I have latest version of TF and latest pull of inception model installed.
I am trying to train inception from Scratch!
Note: So Initially I have 2000 images of 2.5megapixel size, divided into 2 labels.
Note: I don't have bounding boxes in image data set.
Step1:- I shraded my image data set of about 2000 images into TFRecord files successfully, using ::
bazel-bin/inception/build_image_data --train_directory="/home/airig/scratch/img_data_set/train_img" --validation_directory="/home/airig/scratch/img_data_set/validation_img" --output_directory="/home/airig/scratch/img_data_set/out_dir" --labels_file="/home/airig/scratch/img_data_set/gro_labels.txt"
Finished writing all 2000 images in data set.
Step2:- I ran
bazel-bin/inception/imagenet_train --num_gpus=1 --batch_size=16 --train_dir=/home/airig/scratch/img_data_set/train_dir --data_dir=/home/airig/scratch/img_data_set/out_dir
but Now I am getting a new error:--
airig@airig-Inspiron-7559:~/scratch/tensorflow/models/inception$ bazel-bin/inception/imagenet_train --num_gpus=1 --batch_size=16 --train_dir=/home/airig/scratch/img_data_set/train_dir --data_dir=/home/airig/scratch/img_data_set/out_dir
I tensorflow/stream_executor/dso_loader.cc:128] successfully opened CUDA library libcublas.so.8.0 locally
I tensorflow/stream_executor/dso_loader.cc:128] successfully opened CUDA library libcudnn.so.5 locally
I tensorflow/stream_executor/dso_loader.cc:128] successfully opened CUDA library libcufft.so.8.0 locally
I tensorflow/stream_executor/dso_loader.cc:128] successfully opened CUDA library libcuda.so.1 locally
I tensorflow/stream_executor/dso_loader.cc:128] successfully opened CUDA library libcurand.so.8.0 locally
E tensorflow/core/framework/op_kernel.cc:925] OpKernel ('op: "NegTrain" device_type: "CPU"') for unknown op: NegTrain
E tensorflow/core/framework/op_kernel.cc:925] OpKernel ('op: "Skipgram" device_type: "CPU"') for unknown op: Skipgram
WARNING:tensorflow:tf.op_scope(values, name, default_name) is deprecated, use tf.name_scope(name, default_name, values)
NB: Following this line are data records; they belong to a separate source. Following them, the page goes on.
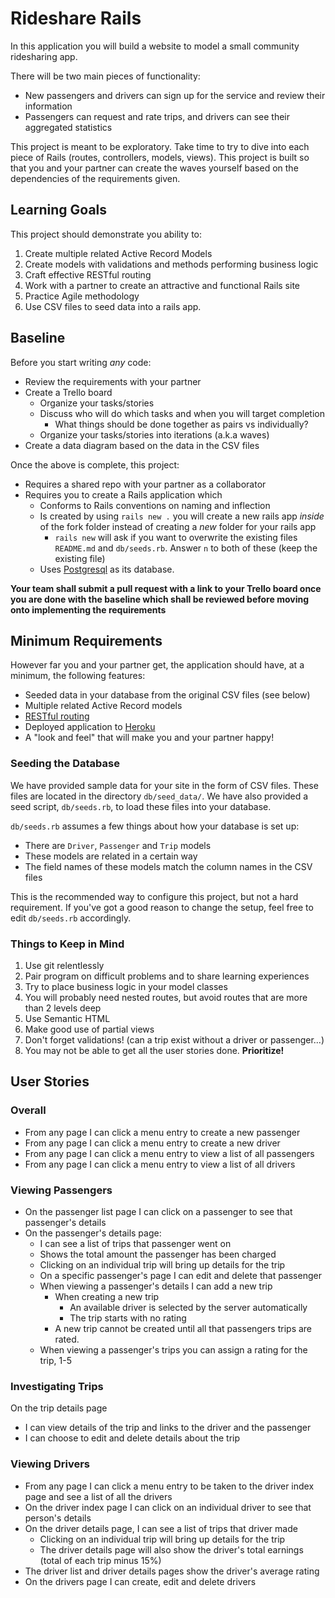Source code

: # Rideshare Rails

In this application you will build a website to model a small community ridesharing app.

There will be two main pieces of functionality:
- New passengers and drivers can sign up for the service and review their information
- Passengers can request and rate trips, and drivers can see their aggregated statistics

This project is meant to be exploratory. Take time to try to dive into each piece of Rails (routes, controllers, models, views). This project is built so that you and your partner can create the waves yourself based on the dependencies of the requirements given.

## Learning Goals

This project should demonstrate you ability to:

1. Create multiple related Active Record Models
1. Create models with validations and methods performing business logic
1. Craft effective RESTful routing
1. Work with a partner to create an attractive and functional Rails site
1. Practice Agile methodology
1. Use CSV files to seed data into a rails app.

## Baseline

Before you start writing _any_ code:

- Review the requirements with your partner
- Create a Trello board
  - Organize your tasks/stories
  - Discuss who will do which tasks and when you will target completion
    - What things should be done together as pairs vs individually?
  - Organize your tasks/stories into iterations (a.k.a waves)
- Create a data diagram based on the data in the CSV files

Once the above is complete, this project:

- Requires a shared repo with your partner as a collaborator
- Requires you to create a Rails application which
  - Conforms to Rails conventions on naming and inflection
  - Is created by using `rails new .` you will create a new rails app _inside_ of the fork folder instead of creating a _new_ folder for your rails app
    - `rails new` will ask if you want to overwrite the existing files `README.md` and `db/seeds.rb`. Answer `n` to both of these (keep the existing file)
  - Uses [Postgresql](https://github.com/Ada-Developers-Academy/textbook-curriculum/blob/master/08-rails/how-to-use-postgres.md) as its database.

**Your team shall submit a pull request with a link to your Trello board once you are done with the baseline which shall be reviewed before moving onto implementing the requirements**

## Minimum Requirements

However far you and your partner get, the application should have, at a minimum, the following features:

- Seeded data in your database from the original CSV files (see below)
- Multiple related Active Record models
- [RESTful routing](https://github.com/Ada-Developers-Academy/textbook-curriculum/blob/master/08-rails/mvc-and-restful-routing.md)
- Deployed application to [Heroku](https://github.com/Ada-Developers-Academy/textbook-curriculum/blob/master/00-programming-fundamentals/11-deploying-to-heroku.md)
- A "look and feel" that will make you and your partner happy!

### Seeding the Database

We have provided sample data for your site in the form of CSV files. These files are located in the directory `db/seed_data/`. We have also provided a seed script, `db/seeds.rb`, to load these files into your database.

`db/seeds.rb` assumes a few things about how your database is set up:

- There are `Driver`, `Passenger` and `Trip` models
- These models are related in a certain way
- The field names of these models match the column names in the CSV files

This is the recommended way to configure this project, but not a hard requirement. If you've got a good reason to change the setup, feel free to edit `db/seeds.rb` accordingly.

### Things to Keep in Mind

1. Use git relentlessly
1. Pair program on difficult problems and to share learning experiences
1. Try to place business logic in your model classes
1. You will probably need nested routes, but avoid routes that are more than 2 levels deep
1. Use Semantic HTML
1. Make good use of partial views
1. Don't forget validations! (can a trip exist without a driver or passenger...)
1. You may not be able to get all the user stories done. **Prioritize!**

## User Stories

### Overall

- From any page I can click a menu entry to create a new passenger
- From any page I can click a menu entry to create a new driver
- From any page I can click a menu entry to view a list of all passengers
- From any page I can click a menu entry to view a list of all drivers

### Viewing Passengers

- On the passenger list page I can click on a passenger to see that passenger's details
- On the passenger's details page:
    -  I can see a list of trips that passenger went on
    - Shows the total amount the passenger has been charged
    - Clicking on an individual trip will bring up details for the trip
    - On a specific passenger's page I can edit and delete that passenger
    - When viewing a passenger's details I can add a new trip
    	- When creating a new trip
    		- An available driver is selected by the server automatically
    		- The trip starts with no rating
    	- A new trip cannot be created until all that passengers trips are rated.
    - When viewing a passenger's trips you can assign a rating for the trip, 1-5

### Investigating Trips

On the trip details page

-  I can view details of the trip and links to the driver and the passenger
-  I can choose to edit and delete details about the trip

### Viewing Drivers

- From any page I can click a menu entry to be taken to the driver index page and see a list of all the drivers
- On the driver index page I can click on an individual driver to see that person's details
- On the driver details page, I can see a list of trips that driver made
  - Clicking on an individual trip will bring up details for the trip
  - The driver details page will also show the driver's total earnings (total of each trip minus 15%)
- The driver list and driver details pages show the driver's average rating
- On the drivers page I can create, edit and delete drivers
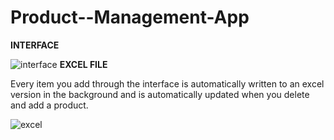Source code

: # Product--Management-App

****INTERFACE****

![interface](https://github.com/Burak-droid/Product--Management-App-internship-project/assets/81029405/fcafe086-72ec-4f85-b1c8-d4c6bcb4923d)
****EXCEL FILE****
<p>Every item you add through the interface is automatically written to an excel version in the background and is automatically updated when you delete and add a product.</p>

![excel](https://github.com/Burak-droid/Product--Management-App/assets/81029405/b910e7f0-7a3e-44c9-b727-2b1fea7f0768)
WARNING:tensorflow:tf.op_scope(values, name, default_name) is deprecated, use tf.name_scope(name, default_name, values)
Traceback (most recent call last):
File "/home/airig/scratch/tensorflow/models/inception/bazel-bin/inception/imagenet_train.runfiles/inception/inception/imagenet_train.py", line 41, in <module>
tf.app.run()
File "/usr/local/lib/python2.7/dist-packages/tensorflow/python/platform/app.py", line 44, in run
_sys.exit(main(_sys.argv[:1] + flags_passthrough))
File "/home/airig/scratch/tensorflow/models/inception/bazel-bin/inception/imagenet_train.runfiles/inception/inception/imagenet_train.py", line 37, in main
inception_train.train(dataset)
File "/home/airig/scratch/tensorflow/models/inception/bazel-bin/inception/imagenet_train.runfiles/inception/inception/inception_train.py", line 216, in train
num_preprocess_threads=num_preprocess_threads)
File "/home/airig/scratch/tensorflow/models/inception/bazel-bin/inception/imagenet_train.runfiles/inception/inception/image_processing.py", line 136, in distorted_inputs
num_readers=FLAGS.num_readers)
File "/home/airig/scratch/tensorflow/models/inception/bazel-bin/inception/imagenet_train.runfiles/inception/inception/image_processing.py", line 491, in batch_inputs
image = image_preprocessing(image_buffer, bbox, train, thread_id)
File "/home/airig/scratch/tensorflow/models/inception/bazel-bin/inception/imagenet_train.runfiles/inception/inception/image_processing.py", line 326, in image_preprocessing
image = distort_image(image, height, width, bbox, thread_id)
File "/home/airig/scratch/tensorflow/models/inception/bazel-bin/inception/imagenet_train.runfiles/inception/inception/image_processing.py", line 224, in distort_image
tf.image_summary('image_with_bounding_boxes', image_with_box)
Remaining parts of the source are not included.